Famously, in the aftermath of the 2021 All-Ireland final, there were reports of disharmony between Horan and selector Ciarán McDonald.
James Horan: I couldn’t spend all my time as manager quashing false Mayo rumours

RUMOUR MILL: Mayo manager James Horan, right, with selector Ciarán McDonald before the FBD League Semi-Final match between Mayo and Galway at Elverys MacHale Park in Castlebar, Mayo. Photo by Piaras Ó Mídheach/Sportsfile

Former Mayo manager James Horan has explained why he often elected to stay silent when false rumours were circulating during his second reign.

Famously, in the aftermath of the 2021 All-Ireland final, there were reports of disharmony between Horan and selector Ciarán McDonald. That September one local outlet reported on the ‘strong speculation’ McDonald had left the management team.

“After the Tyrone defeat in 2021 apparently myself and Mac went at it in the carpark at 2 o’clock in the morning,” said Horan, speaking on the Irish Examiner Allianz Football League Show.

“We were reading this the day after; he was in my house drinking coffee. Literally nudging me, did you see this? We had a row! Absolute madness.

“I wasn’t even in a carpark. I sat in a chair most of that night and didn’t move. I would say outside of the football conversations, the majority of stuff is made up or on a whisper.” 

That October Horan confirmed the reports were ‘bonkers.’ Did he feel a need to quash the whispers for the group’s benefit?

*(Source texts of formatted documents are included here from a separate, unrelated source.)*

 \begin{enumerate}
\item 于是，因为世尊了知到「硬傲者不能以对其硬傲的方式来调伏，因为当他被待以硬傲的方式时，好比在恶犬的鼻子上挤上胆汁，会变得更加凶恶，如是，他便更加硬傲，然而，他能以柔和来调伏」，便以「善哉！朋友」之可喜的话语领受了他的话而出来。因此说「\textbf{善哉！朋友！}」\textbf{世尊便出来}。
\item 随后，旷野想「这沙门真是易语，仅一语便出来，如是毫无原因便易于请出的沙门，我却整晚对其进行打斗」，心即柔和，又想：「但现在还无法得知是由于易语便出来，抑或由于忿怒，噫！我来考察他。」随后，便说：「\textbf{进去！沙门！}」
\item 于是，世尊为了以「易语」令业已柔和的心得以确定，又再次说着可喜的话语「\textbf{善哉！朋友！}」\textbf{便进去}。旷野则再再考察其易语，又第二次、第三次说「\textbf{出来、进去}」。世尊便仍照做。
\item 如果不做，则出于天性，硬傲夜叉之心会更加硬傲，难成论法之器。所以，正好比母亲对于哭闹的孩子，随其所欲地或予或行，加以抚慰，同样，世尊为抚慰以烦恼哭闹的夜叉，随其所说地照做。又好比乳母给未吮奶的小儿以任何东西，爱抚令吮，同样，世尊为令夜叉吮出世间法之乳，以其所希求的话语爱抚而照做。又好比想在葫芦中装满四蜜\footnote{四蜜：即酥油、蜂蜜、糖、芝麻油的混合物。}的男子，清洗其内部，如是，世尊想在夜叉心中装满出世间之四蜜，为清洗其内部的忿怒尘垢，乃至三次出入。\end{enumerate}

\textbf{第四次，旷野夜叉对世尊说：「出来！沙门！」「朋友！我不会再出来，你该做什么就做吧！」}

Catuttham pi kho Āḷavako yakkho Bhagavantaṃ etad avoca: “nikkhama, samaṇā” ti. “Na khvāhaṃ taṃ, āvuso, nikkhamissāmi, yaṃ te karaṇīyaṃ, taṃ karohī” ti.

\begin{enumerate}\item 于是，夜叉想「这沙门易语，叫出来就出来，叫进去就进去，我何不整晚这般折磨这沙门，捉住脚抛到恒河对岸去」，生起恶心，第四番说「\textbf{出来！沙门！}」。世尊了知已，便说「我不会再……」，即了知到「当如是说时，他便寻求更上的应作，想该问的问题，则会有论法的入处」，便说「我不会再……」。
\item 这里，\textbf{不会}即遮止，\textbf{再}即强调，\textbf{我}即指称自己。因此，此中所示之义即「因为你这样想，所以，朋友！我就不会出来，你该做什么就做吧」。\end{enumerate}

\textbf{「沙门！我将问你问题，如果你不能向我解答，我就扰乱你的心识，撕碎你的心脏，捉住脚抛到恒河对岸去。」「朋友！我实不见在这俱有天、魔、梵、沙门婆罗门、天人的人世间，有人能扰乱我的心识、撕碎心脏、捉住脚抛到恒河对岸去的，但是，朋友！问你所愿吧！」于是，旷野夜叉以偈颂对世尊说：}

“No I didn’t. If I started to go out to kill that story or kill this story, I would spend my life at it. For the last two years I pretty much said nothing to anyone or media. Now, they started stories based on that. There were so many things that were untruths or whatever.

“Unless you are in the camp, a player or in that inner circle, how would people know? Sometimes intercounty set-ups are mysterious. They are doing this or that training. And it starts from there. Going back to some of the things, the amount of times I was stopped in the street. ‘Why didn’t I play this fella? What is wrong with him?’ The guys would be injured or away.

“What you are doing to your man is awful. ‘You haven’t played him in three weeks or dropped him off the panel.’ Yet I let him go away for three weeks because he needed a break.” 

Horan recalled another example in 2016 when he was working as a pundit. On a programme before that year’s All-Ireland final, former Mayo midfielder David Brady told Off The Ball that Jim McGuinness had taken several sessions with Mayo. Later in the show, Brady said he received a text disproving the talk and that then manager Stephen Rochford had actually never spoken to McGuinness.

“Another good one. You got me thinking. I remember being in a taxi with Peter Canavan, Jim McGuinness, Senan Connell when we were with Sky. We were playing a 5-a-side charity thing up in Na Fianna.

“I don’t know if you remember, 2016 or 2017 final, David Brady was on about Jim McGuinness training Mayo in Limerick. McGuinness was looking at me in the car, ‘what is he doing? What is going on.’ There are loads like that. Some of it is harmless. Some of it can get twisted and impact players and their families.”